Exercise description: Your copy should begin with the line containing "Now go by the", end with the line containing "Then, veer left", match the listing below exactly, and contain no pictures.

Information provided:
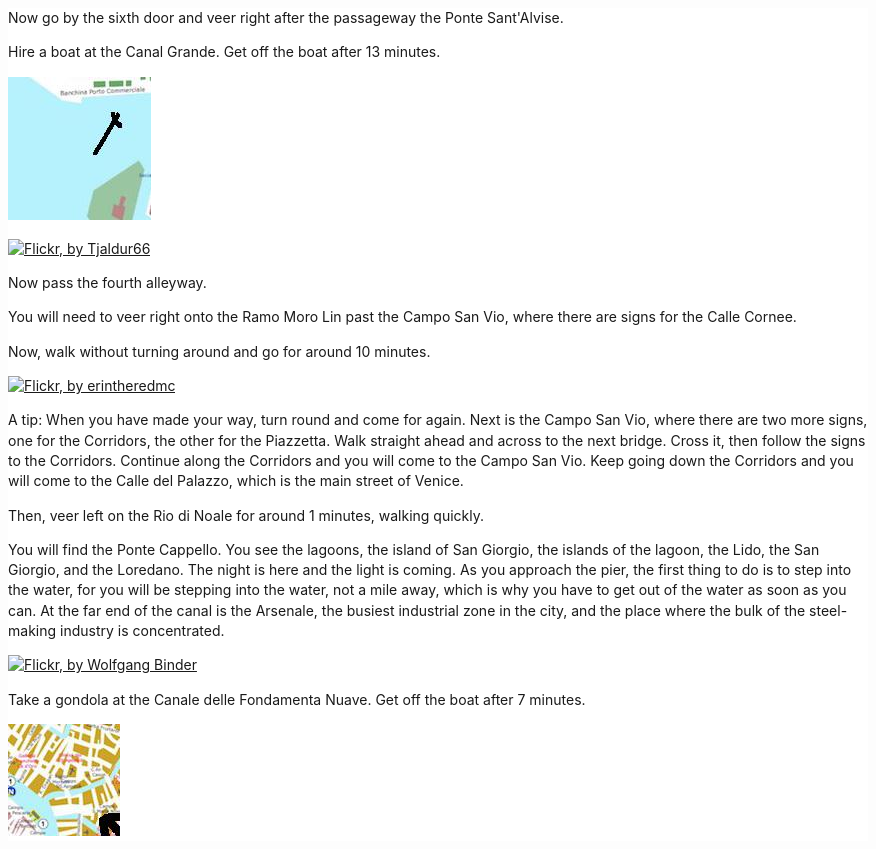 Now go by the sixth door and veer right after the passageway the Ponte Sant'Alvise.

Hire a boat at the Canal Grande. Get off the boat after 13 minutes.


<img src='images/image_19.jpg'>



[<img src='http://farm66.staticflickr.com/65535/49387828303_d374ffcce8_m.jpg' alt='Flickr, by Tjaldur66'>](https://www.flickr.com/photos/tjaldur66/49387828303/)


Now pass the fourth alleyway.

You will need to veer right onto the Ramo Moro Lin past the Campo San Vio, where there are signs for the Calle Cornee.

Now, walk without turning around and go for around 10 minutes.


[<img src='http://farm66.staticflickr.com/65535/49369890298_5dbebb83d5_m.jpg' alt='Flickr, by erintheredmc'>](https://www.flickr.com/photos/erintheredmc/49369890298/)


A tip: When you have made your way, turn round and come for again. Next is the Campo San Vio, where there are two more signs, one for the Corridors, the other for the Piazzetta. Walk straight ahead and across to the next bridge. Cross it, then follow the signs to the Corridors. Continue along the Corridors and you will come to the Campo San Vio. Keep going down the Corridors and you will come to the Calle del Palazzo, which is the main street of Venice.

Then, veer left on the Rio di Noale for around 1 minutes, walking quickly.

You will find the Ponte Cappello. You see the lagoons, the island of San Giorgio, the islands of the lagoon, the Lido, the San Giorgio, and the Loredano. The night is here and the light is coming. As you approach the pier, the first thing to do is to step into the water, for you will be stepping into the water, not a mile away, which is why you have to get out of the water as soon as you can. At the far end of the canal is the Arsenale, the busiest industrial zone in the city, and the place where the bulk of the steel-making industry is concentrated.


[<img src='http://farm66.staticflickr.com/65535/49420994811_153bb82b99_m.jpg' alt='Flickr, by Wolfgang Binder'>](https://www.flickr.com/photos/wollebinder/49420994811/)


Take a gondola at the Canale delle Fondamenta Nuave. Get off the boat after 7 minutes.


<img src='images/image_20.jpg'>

* * *

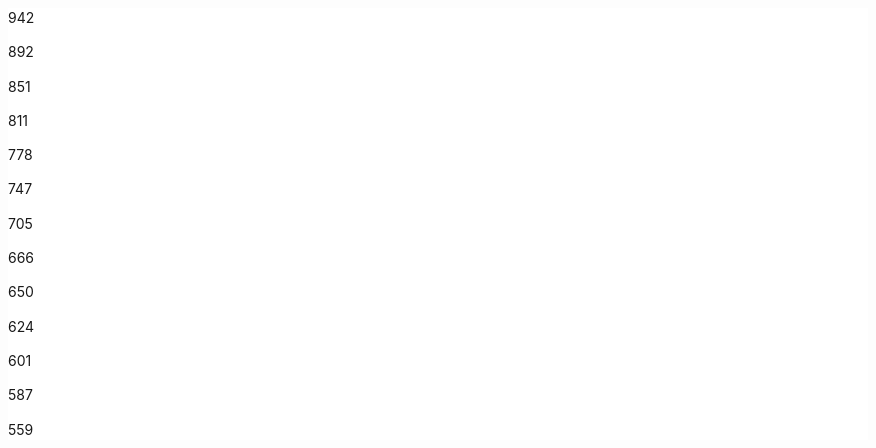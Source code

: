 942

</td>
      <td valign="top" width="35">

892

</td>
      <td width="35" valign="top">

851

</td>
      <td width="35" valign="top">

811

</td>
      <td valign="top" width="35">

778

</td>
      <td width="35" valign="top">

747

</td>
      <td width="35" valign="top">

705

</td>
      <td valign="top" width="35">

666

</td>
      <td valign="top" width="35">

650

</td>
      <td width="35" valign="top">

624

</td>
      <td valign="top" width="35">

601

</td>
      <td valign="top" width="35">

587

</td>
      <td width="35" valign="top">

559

* * *

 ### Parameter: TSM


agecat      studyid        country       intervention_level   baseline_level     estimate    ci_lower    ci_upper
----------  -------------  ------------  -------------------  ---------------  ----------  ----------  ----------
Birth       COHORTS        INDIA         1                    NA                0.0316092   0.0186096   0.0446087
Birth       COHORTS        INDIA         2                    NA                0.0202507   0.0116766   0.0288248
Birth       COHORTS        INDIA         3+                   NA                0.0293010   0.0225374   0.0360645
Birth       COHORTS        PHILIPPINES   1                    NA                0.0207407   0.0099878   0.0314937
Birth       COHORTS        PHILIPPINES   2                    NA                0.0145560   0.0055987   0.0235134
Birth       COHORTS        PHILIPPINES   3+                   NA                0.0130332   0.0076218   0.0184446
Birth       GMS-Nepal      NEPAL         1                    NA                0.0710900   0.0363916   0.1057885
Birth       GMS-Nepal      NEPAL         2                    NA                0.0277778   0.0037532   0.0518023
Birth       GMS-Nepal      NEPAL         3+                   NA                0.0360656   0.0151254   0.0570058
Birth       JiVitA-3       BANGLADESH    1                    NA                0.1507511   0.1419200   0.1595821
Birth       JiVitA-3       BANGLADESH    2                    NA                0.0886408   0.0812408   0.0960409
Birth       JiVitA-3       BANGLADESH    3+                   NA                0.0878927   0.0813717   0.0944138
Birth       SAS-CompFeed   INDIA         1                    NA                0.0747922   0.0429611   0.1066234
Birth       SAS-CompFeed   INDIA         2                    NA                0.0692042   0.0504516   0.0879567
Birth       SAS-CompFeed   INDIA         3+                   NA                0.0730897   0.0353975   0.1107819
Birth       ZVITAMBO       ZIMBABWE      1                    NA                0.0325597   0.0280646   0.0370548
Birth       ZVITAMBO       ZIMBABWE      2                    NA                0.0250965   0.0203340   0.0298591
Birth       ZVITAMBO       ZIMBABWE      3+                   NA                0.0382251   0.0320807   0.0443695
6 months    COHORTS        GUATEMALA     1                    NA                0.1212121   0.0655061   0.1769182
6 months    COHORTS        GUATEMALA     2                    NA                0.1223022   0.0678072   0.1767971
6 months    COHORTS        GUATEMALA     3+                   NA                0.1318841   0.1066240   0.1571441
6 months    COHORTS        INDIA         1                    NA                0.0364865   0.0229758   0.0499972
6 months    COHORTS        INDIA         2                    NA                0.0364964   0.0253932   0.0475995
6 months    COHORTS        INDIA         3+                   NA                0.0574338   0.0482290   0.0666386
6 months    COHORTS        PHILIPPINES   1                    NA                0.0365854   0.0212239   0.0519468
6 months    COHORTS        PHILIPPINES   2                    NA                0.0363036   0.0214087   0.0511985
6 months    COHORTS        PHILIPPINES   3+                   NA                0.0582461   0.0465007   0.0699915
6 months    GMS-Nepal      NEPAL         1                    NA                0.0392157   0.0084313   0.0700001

Response to the exercise:
 Now go by the sixth door and veer right after the passageway the Ponte Sant'Alvise.

Hire a boat at the Canal Grande. Get off the boat after 13 minutes.


<img src='images/image_19.jpg'>



[<img src='http://farm66.staticflickr.com/65535/49387828303_d374ffcce8_m.jpg' alt='Flickr, by Tjaldur66'>](https://www.flickr.com/photos/tjaldur66/49387828303/)


Now pass the fourth alleyway.

You will need to veer right onto the Ramo Moro Lin past the Campo San Vio, where there are signs for the Calle Cornee.

Now, walk without turning around and go for around 10 minutes.


[<img src='http://farm66.staticflickr.com/65535/49369890298_5dbebb83d5_m.jpg' alt='Flickr, by erintheredmc'>](https://www.flickr.com/photos/erintheredmc/49369890298/)


A tip: When you have made your way, turn round and come for again. Next is the Campo San Vio, where there are two more signs, one for the Corridors, the other for the Piazzetta. Walk straight ahead and across to the next bridge. Cross it, then follow the signs to the Corridors. Continue along the Corridors and you will come to the Campo San Vio. Keep going down the Corridors and you will come to the Calle del Palazzo, which is the main street of Venice.

Then, veer left on the Rio di Noale for around 1 minutes, walking quickly.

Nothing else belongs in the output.